DATASET RECORDS:
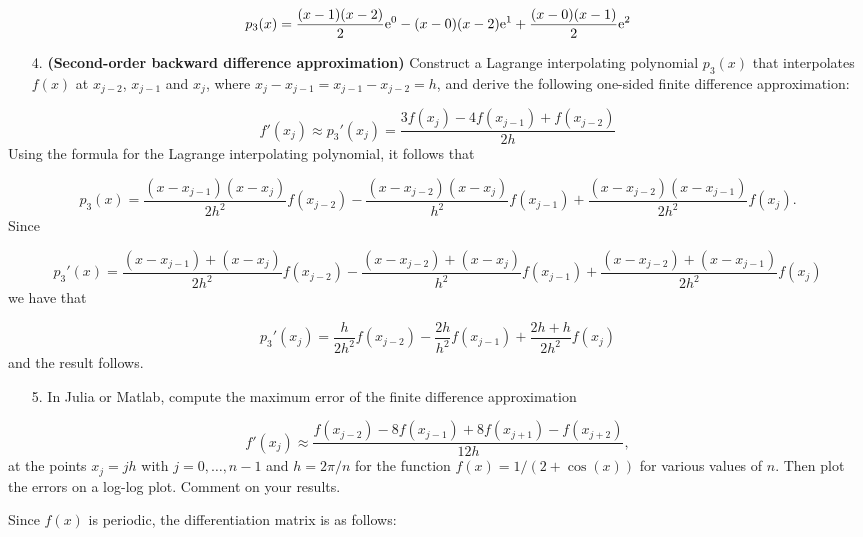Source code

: \documentclass[12pt,a4paper]{article}
\begin{document}
\[
p_3(x) = \frac{(x-1)(x-2)}{2}{\rm e}^0 - (x-0)(x-2){\rm e}^1 + \frac{(x-0)(x-1)}{2}{\rm e}^2
\]
\begin{itemize}
\item[4. ] \textbf{(Second-order backward difference approximation)} Construct a Lagrange interpolating polynomial $p_3(x)$ that interpolates $f(x)$ at $x_{j-2}$, $x_{j-1}$ and $x_{j}$, where $x_{j}-x_{j-1} = x_{j-1}-x_{j-2} = h$, and derive the following one-sided finite difference approximation:  

\end{itemize}
\[
f'(x_j) \approx p_3'(x_j) = \frac{3f(x_j) - 4f(x_{j-1}) + f(x_{j-2})}{2h}
\]
Using the formula for the Lagrange interpolating polynomial, it follows that

\[
p_3(x) = \frac{(x-x_{j-1})(x-x_{j})}{2h^2} f(x_{j-2}) - \frac{(x-x_{j-2})(x-x_{j})}{h^2} f(x_{j-1}) +  \frac{(x-x_{j-2})(x-x_{j-1})}{2h^2} f(x_{j}).
\]
Since

\[
p_3'(x) = \frac{(x-x_{j-1}) + (x-x_{j})}{2h^2} f(x_{j-2}) - \frac{(x-x_{j-2})+ (x-x_{j})}{h^2} f(x_{j-1}) +  \frac{(x-x_{j-2}) + (x-x_{j-1})}{2h^2} f(x_{j})
\]
we have that

\[
p_3'(x_j) = \frac{h}{2h^2} f(x_{j-2}) - \frac{2h}{h^2} f(x_{j-1}) +  \frac{2h + h}{2h^2} f(x_{j})
\]
and the result follows.

\begin{itemize}
\item[5. ] In Julia or Matlab, compute the maximum error of the finite difference approximation 

\end{itemize}
\[
f'(x_j) \approx \frac{f(x_{j-2}) -8 f(x_{j-1}) + 8 f(x_{j+1}) - f(x_{j+2})}{12h},
\]
at the points $x_j = jh$ with $j = 0, \ldots, n-1$ and $h = 2\pi/n$ for the function $f(x) = 1/(2 + \cos(x))$ for various values of $n$.  Then plot the errors on a log-log plot. Comment on your results.

Since $f(x)$ is periodic, the differentiation matrix is as follows:
\end{document}
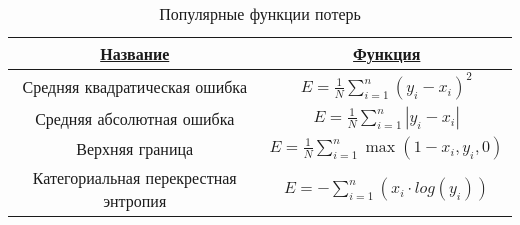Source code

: \begin{table}[H]
  \centering
  \caption{Популярные функции потерь} \label{loss_funcs}
  \begin{tabular}{|c|c|}
    \hline    
    \hyperlink{name}{Название} & \hyperlink{func}{Функция}\\
    \hline
    Средняя квадратическая ошибка & $E=\frac{1}{N}\displaystyle\sum\limits_{i=1}^{n}(y_i - x_i)^2$\\
    \hline
    Средняя абсолютная ошибка & $E=\frac{1}{N}\displaystyle\sum\limits_{i=1}^{n}|y_i - x_i|$ \\
    \hline
    Верхняя граница & $E=\frac{1}{N}\displaystyle\sum\limits_{i=1}^{n}\max(1-x_i, y_i, 0)$ \\
    \hline
    Категориальная перекрестная энтропия & $E=-\displaystyle\sum\limits_{i=1}^{n}(x_i \cdot log(y_i))$ \\
    \hline
  \end{tabular}
\end{table}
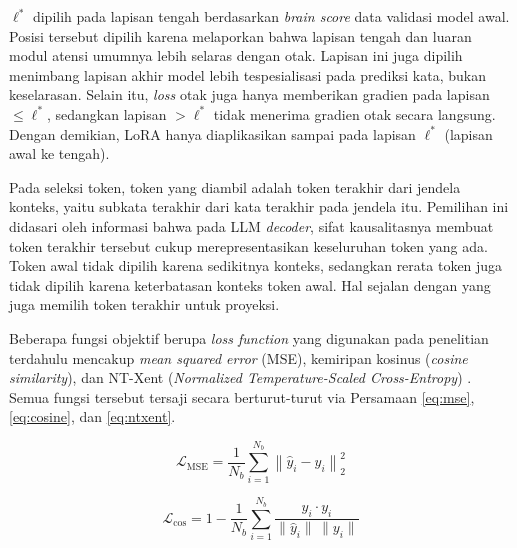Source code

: $\ell^*$ dipilih pada lapisan tengah berdasarkan \textit{brain score} data validasi model awal. Posisi tersebut dipilih karena \textcite{xiao2026beyond} melaporkan bahwa lapisan tengah dan luaran modul atensi umumnya lebih selaras dengan otak. Lapisan ini juga dipilih menimbang lapisan akhir model lebih tespesialisasi pada prediksi kata, bukan keselarasan. Selain itu, \textit{loss} otak juga hanya memberikan gradien pada lapisan $\le \ell^*$, sedangkan lapisan $> \ell^*$ tidak menerima gradien otak secara langsung. Dengan demikian, LoRA hanya diaplikasikan sampai pada lapisan $\ell^*$ (lapisan awal ke tengah).

Pada seleksi token, token yang diambil adalah token terakhir dari jendela konteks, yaitu subkata terakhir dari kata terakhir pada jendela itu. Pemilihan ini didasari oleh informasi bahwa pada LLM \textit{decoder}, sifat kausalitasnya membuat token terakhir tersebut cukup merepresentasikan keseluruhan token yang ada. Token awal tidak dipilih karena sedikitnya konteks, sedangkan rerata token juga tidak dipilih karena keterbatasan konteks token awal. Hal sejalan dengan \textcites{mischler2024contextual}{negi2025brain}{xiao2026beyond} yang juga memilih token terakhir untuk proyeksi. 
 
Beberapa fungsi objektif berupa \textit{loss function} yang digunakan pada penelitian terdahulu mencakup \textit{mean squared error} (MSE), kemiripan kosinus (\textit{cosine similarity}), dan NT-Xent (\textit{Normalized Temperature-Scaled Cross-Entropy}) \autocite{chen2020simple}. Semua fungsi tersebut tersaji secara berturut-turut via Persamaan \ref{eq:mse}, \ref{eq:cosine}, dan \ref{eq:ntxent}.
 
\begin{equation}
  \mathcal{L}_{\text{MSE}} = \frac{1}{N_b}\sum_{i=1}^{N_b}\left\lVert \hat{y}_i - y_i \right\rVert_2^{2}
  \label{eq:mse}
\end{equation}
 
\begin{equation}
  \mathcal{L}_{\text{cos}} = 1 - \frac{1}{N_b}\sum_{i=1}^{N_b}\frac{\hat{y}_i \cdot y_i}{\lVert \hat{y}_i \rVert\,\lVert y_i \rVert}
  \label{eq:cosine}
\end{equation}
 
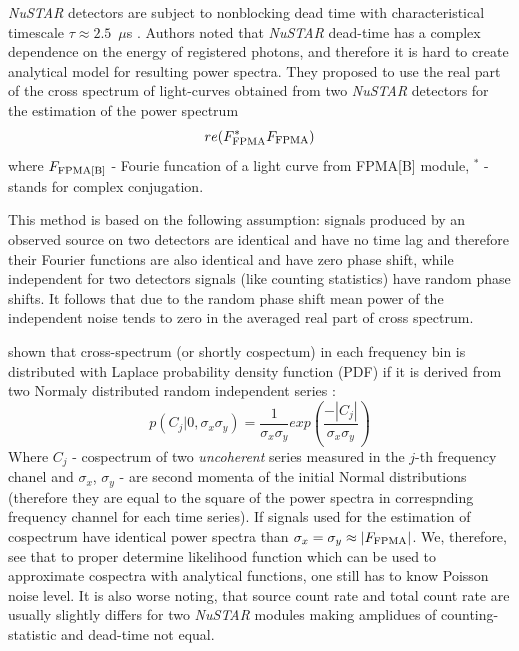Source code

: \documentclass[a4paper,fleqn,usenatbib]{mnras}
\begin{document}
{\it NuSTAR} detectors are subject to nonblocking dead time with characteristical timescale $\tau \approx 2.5$~$\mu$s \cite{2015ApJ...800..109B}.
Authors noted that {\it NuSTAR} dead-time has a complex dependence on the energy of registered photons, and therefore it is hard to create analytical model for resulting power spectra. 
They proposed to use the real part of the cross spectrum of light-curves obtained from two {\it NuSTAR} detectors for the estimation of the power spectrum 
\begin{equation}
        re(F_{\rm FPMA}^{*}F_{\rm FPMA})
\end{equation}
where $F_{\rm FPMA[B]}$ - Fourie funcation of a light curve from FPMA[B] module, $^{*}$ - stands for complex conjugation. 

This method is based on the following assumption: signals produced by an observed source on two detectors are identical and have no time lag and therefore their Fourier functions are also identical and have zero phase shift, while independent for two detectors signals (like counting statistics) have random phase shifts.  
It follows that due to the random phase shift mean power of the independent noise tends to zero in the averaged real part of cross spectrum.

\citep{2017arXiv170909666H} shown that cross-spectrum (or shortly cospectum) in each frequency bin is distributed with Laplace probability density function (PDF) if it is derived from two Normaly distributed random independent series \citep[see, e.q. 14 in ][]{2017arXiv170909666H}:
\begin{equation}
        p(C_{j}|0, \sigma_x \sigma_y) = \frac{1}{\sigma_x \sigma_y} exp{\left(\frac{-|C_{j}|}{\sigma_x \sigma_y} \right)}
\end{equation}
Where $C_{j}$ - cospectrum of two {\it uncoherent} series measured in the $j$-th frequency chanel and $\sigma_x$, $\sigma_y$ - are second momenta of the initial Normal distributions (therefore they are equal to the square of the power spectra in correspnding frequency channel for each time series).
If signals used for the estimation of cospectrum have identical power spectra than $\sigma_x = \sigma_y \approx |F_{\rm FPMA}|$.
We, therefore, see that to proper determine likelihood function which can be used to approximate cospectra with analytical functions, one still has to know Poisson noise level.
It is also worse noting, that source count rate and total count rate are usually slightly differs for two {\it NuSTAR} modules making amplidues of counting-statistic and dead-time not equal.
\end{document}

WHAT IS REQUIRED:
Every line of the records above must reappear exactly, though the pictures must not.

REPLY:
Source code

: \documentclass[12pt,a4paper]{article}
\begin{document}
\[
p_3(x) = \frac{(x-1)(x-2)}{2}{\rm e}^0 - (x-0)(x-2){\rm e}^1 + \frac{(x-0)(x-1)}{2}{\rm e}^2
\]
\begin{itemize}
\item[4. ] \textbf{(Second-order backward difference approximation)} Construct a Lagrange interpolating polynomial $p_3(x)$ that interpolates $f(x)$ at $x_{j-2}$, $x_{j-1}$ and $x_{j}$, where $x_{j}-x_{j-1} = x_{j-1}-x_{j-2} = h$, and derive the following one-sided finite difference approximation:  

\end{itemize}
\[
f'(x_j) \approx p_3'(x_j) = \frac{3f(x_j) - 4f(x_{j-1}) + f(x_{j-2})}{2h}
\]
Using the formula for the Lagrange interpolating polynomial, it follows that

\[
p_3(x) = \frac{(x-x_{j-1})(x-x_{j})}{2h^2} f(x_{j-2}) - \frac{(x-x_{j-2})(x-x_{j})}{h^2} f(x_{j-1}) +  \frac{(x-x_{j-2})(x-x_{j-1})}{2h^2} f(x_{j}).
\]
Since

\[
p_3'(x) = \frac{(x-x_{j-1}) + (x-x_{j})}{2h^2} f(x_{j-2}) - \frac{(x-x_{j-2})+ (x-x_{j})}{h^2} f(x_{j-1}) +  \frac{(x-x_{j-2}) + (x-x_{j-1})}{2h^2} f(x_{j})
\]
we have that

\[
p_3'(x_j) = \frac{h}{2h^2} f(x_{j-2}) - \frac{2h}{h^2} f(x_{j-1}) +  \frac{2h + h}{2h^2} f(x_{j})
\]
and the result follows.

\begin{itemize}
\item[5. ] In Julia or Matlab, compute the maximum error of the finite difference approximation 

\end{itemize}
\[
f'(x_j) \approx \frac{f(x_{j-2}) -8 f(x_{j-1}) + 8 f(x_{j+1}) - f(x_{j+2})}{12h},
\]
at the points $x_j = jh$ with $j = 0, \ldots, n-1$ and $h = 2\pi/n$ for the function $f(x) = 1/(2 + \cos(x))$ for various values of $n$.  Then plot the errors on a log-log plot. Comment on your results.

Since $f(x)$ is periodic, the differentiation matrix is as follows:
\end{document}
Source code

: \begin{table}[H]
  \centering
  \caption{Популярные функции потерь} \label{loss_funcs}
  \begin{tabular}{|c|c|}
    \hline    
    \hyperlink{name}{Название} & \hyperlink{func}{Функция}\\
    \hline
    Средняя квадратическая ошибка & $E=\frac{1}{N}\displaystyle\sum\limits_{i=1}^{n}(y_i - x_i)^2$\\
    \hline
    Средняя абсолютная ошибка & $E=\frac{1}{N}\displaystyle\sum\limits_{i=1}^{n}|y_i - x_i|$ \\
    \hline
    Верхняя граница & $E=\frac{1}{N}\displaystyle\sum\limits_{i=1}^{n}\max(1-x_i, y_i, 0)$ \\
    \hline
    Категориальная перекрестная энтропия & $E=-\displaystyle\sum\limits_{i=1}^{n}(x_i \cdot log(y_i))$ \\
    \hline
  \end{tabular}
\end{table}
Source code

: $\ell^*$ dipilih pada lapisan tengah berdasarkan \textit{brain score} data validasi model awal. Posisi tersebut dipilih karena \textcite{xiao2026beyond} melaporkan bahwa lapisan tengah dan luaran modul atensi umumnya lebih selaras dengan otak. Lapisan ini juga dipilih menimbang lapisan akhir model lebih tespesialisasi pada prediksi kata, bukan keselarasan. Selain itu, \textit{loss} otak juga hanya memberikan gradien pada lapisan $\le \ell^*$, sedangkan lapisan $> \ell^*$ tidak menerima gradien otak secara langsung. Dengan demikian, LoRA hanya diaplikasikan sampai pada lapisan $\ell^*$ (lapisan awal ke tengah).

Pada seleksi token, token yang diambil adalah token terakhir dari jendela konteks, yaitu subkata terakhir dari kata terakhir pada jendela itu. Pemilihan ini didasari oleh informasi bahwa pada LLM \textit{decoder}, sifat kausalitasnya membuat token terakhir tersebut cukup merepresentasikan keseluruhan token yang ada. Token awal tidak dipilih karena sedikitnya konteks, sedangkan rerata token juga tidak dipilih karena keterbatasan konteks token awal. Hal sejalan dengan \textcites{mischler2024contextual}{negi2025brain}{xiao2026beyond} yang juga memilih token terakhir untuk proyeksi. 
 
Beberapa fungsi objektif berupa \textit{loss function} yang digunakan pada penelitian terdahulu mencakup \textit{mean squared error} (MSE), kemiripan kosinus (\textit{cosine similarity}), dan NT-Xent (\textit{Normalized Temperature-Scaled Cross-Entropy}) \autocite{chen2020simple}. Semua fungsi tersebut tersaji secara berturut-turut via Persamaan \ref{eq:mse}, \ref{eq:cosine}, dan \ref{eq:ntxent}.
 
\begin{equation}
  \mathcal{L}_{\text{MSE}} = \frac{1}{N_b}\sum_{i=1}^{N_b}\left\lVert \hat{y}_i - y_i \right\rVert_2^{2}
  \label{eq:mse}
\end{equation}
 
\begin{equation}
  \mathcal{L}_{\text{cos}} = 1 - \frac{1}{N_b}\sum_{i=1}^{N_b}\frac{\hat{y}_i \cdot y_i}{\lVert \hat{y}_i \rVert\,\lVert y_i \rVert}
  \label{eq:cosine}
\end{equation}
 
Source code

: \documentclass[a4paper,fleqn,usenatbib]{mnras}
\begin{document}
{\it NuSTAR} detectors are subject to nonblocking dead time with characteristical timescale $\tau \approx 2.5$~$\mu$s \cite{2015ApJ...800..109B}.
Authors noted that {\it NuSTAR} dead-time has a complex dependence on the energy of registered photons, and therefore it is hard to create analytical model for resulting power spectra. 
They proposed to use the real part of the cross spectrum of light-curves obtained from two {\it NuSTAR} detectors for the estimation of the power spectrum 
\begin{equation}
        re(F_{\rm FPMA}^{*}F_{\rm FPMA})
\end{equation}
where $F_{\rm FPMA[B]}$ - Fourie funcation of a light curve from FPMA[B] module, $^{*}$ - stands for complex conjugation. 

This method is based on the following assumption: signals produced by an observed source on two detectors are identical and have no time lag and therefore their Fourier functions are also identical and have zero phase shift, while independent for two detectors signals (like counting statistics) have random phase shifts.  
It follows that due to the random phase shift mean power of the independent noise tends to zero in the averaged real part of cross spectrum.

\citep{2017arXiv170909666H} shown that cross-spectrum (or shortly cospectum) in each frequency bin is distributed with Laplace probability density function (PDF) if it is derived from two Normaly distributed random independent series \citep[see, e.q. 14 in ][]{2017arXiv170909666H}:
\begin{equation}
        p(C_{j}|0, \sigma_x \sigma_y) = \frac{1}{\sigma_x \sigma_y} exp{\left(\frac{-|C_{j}|}{\sigma_x \sigma_y} \right)}
\end{equation}
Where $C_{j}$ - cospectrum of two {\it uncoherent} series measured in the $j$-th frequency chanel and $\sigma_x$, $\sigma_y$ - are second momenta of the initial Normal distributions (therefore they are equal to the square of the power spectra in correspnding frequency channel for each time series).
If signals used for the estimation of cospectrum have identical power spectra than $\sigma_x = \sigma_y \approx |F_{\rm FPMA}|$.
We, therefore, see that to proper determine likelihood function which can be used to approximate cospectra with analytical functions, one still has to know Poisson noise level.
It is also worse noting, that source count rate and total count rate are usually slightly differs for two {\it NuSTAR} modules making amplidues of counting-statistic and dead-time not equal.
\end{document}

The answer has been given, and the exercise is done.